| To do |
Which lines of the entries below contain the string "textwidth"? Copy each one.

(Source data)
________

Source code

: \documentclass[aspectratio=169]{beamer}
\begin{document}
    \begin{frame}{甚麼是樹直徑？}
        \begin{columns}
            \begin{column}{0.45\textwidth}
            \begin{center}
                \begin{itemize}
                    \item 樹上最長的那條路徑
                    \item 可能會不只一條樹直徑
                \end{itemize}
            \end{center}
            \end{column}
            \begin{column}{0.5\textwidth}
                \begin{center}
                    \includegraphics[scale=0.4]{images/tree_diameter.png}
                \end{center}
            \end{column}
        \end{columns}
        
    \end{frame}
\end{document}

________

| Answer to this problem |
            \begin{column}{0.45\textwidth}
            \begin{column}{0.5\textwidth}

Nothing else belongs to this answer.